#### Data:
[Start of Attachment]

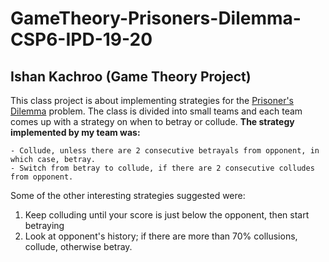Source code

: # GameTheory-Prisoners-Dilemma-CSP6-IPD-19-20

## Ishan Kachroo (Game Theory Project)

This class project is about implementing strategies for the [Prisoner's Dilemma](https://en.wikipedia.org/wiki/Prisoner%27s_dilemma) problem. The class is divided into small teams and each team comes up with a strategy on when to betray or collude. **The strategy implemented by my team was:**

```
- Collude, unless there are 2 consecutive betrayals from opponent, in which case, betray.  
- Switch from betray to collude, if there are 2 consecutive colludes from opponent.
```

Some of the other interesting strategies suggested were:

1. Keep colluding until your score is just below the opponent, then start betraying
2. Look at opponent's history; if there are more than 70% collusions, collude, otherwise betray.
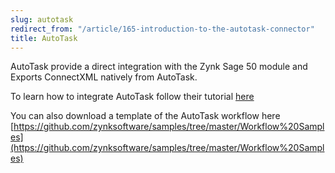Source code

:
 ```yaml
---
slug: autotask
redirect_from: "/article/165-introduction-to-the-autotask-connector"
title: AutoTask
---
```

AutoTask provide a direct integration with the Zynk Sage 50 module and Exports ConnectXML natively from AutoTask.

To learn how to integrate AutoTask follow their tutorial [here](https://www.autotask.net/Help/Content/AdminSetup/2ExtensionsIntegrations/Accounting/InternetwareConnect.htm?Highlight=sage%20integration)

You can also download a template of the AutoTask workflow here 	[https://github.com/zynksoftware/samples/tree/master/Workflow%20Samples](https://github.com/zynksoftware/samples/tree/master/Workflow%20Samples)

[End of Attachment]
[Start of Attachment]

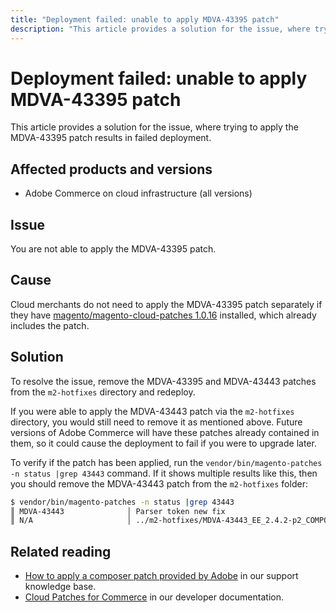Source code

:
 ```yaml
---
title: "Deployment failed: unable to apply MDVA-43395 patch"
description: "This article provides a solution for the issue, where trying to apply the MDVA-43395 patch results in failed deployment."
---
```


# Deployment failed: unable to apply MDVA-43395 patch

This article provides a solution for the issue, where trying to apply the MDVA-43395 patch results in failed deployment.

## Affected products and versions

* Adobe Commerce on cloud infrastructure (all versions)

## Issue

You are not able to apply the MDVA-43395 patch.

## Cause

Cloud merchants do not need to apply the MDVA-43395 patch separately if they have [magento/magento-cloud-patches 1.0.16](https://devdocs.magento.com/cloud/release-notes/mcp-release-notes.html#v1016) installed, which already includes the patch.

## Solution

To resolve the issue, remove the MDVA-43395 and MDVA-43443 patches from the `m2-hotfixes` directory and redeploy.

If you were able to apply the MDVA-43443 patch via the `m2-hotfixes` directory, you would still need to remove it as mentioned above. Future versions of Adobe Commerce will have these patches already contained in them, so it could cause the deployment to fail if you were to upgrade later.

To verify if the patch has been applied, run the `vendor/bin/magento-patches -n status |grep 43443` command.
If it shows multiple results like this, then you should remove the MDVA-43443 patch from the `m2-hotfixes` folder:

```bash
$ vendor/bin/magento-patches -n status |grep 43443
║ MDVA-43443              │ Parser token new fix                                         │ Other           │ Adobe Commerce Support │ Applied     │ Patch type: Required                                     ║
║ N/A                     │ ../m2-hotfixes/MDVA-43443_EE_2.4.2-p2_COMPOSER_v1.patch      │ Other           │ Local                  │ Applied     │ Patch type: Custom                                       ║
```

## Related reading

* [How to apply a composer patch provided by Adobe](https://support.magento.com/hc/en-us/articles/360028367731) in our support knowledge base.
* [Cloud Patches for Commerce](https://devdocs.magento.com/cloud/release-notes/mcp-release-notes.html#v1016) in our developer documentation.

[End of Attachment]

#### Task item:
Taking the entries above, copy word for word the lines from the one with "2. Look at opponent's" up to and including the one with "You can also", without any picture.

#### Exercise result:
2. Look at opponent's history; if there are more than 70% collusions, collude, otherwise betray.
Source code

:
 ```yaml
---
slug: autotask
redirect_from: "/article/165-introduction-to-the-autotask-connector"
title: AutoTask
---
```

AutoTask provide a direct integration with the Zynk Sage 50 module and Exports ConnectXML natively from AutoTask.

To learn how to integrate AutoTask follow their tutorial [here](https://www.autotask.net/Help/Content/AdminSetup/2ExtensionsIntegrations/Accounting/InternetwareConnect.htm?Highlight=sage%20integration)

You can also download a template of the AutoTask workflow here 	[https://github.com/zynksoftware/samples/tree/master/Workflow%20Samples](https://github.com/zynksoftware/samples/tree/master/Workflow%20Samples)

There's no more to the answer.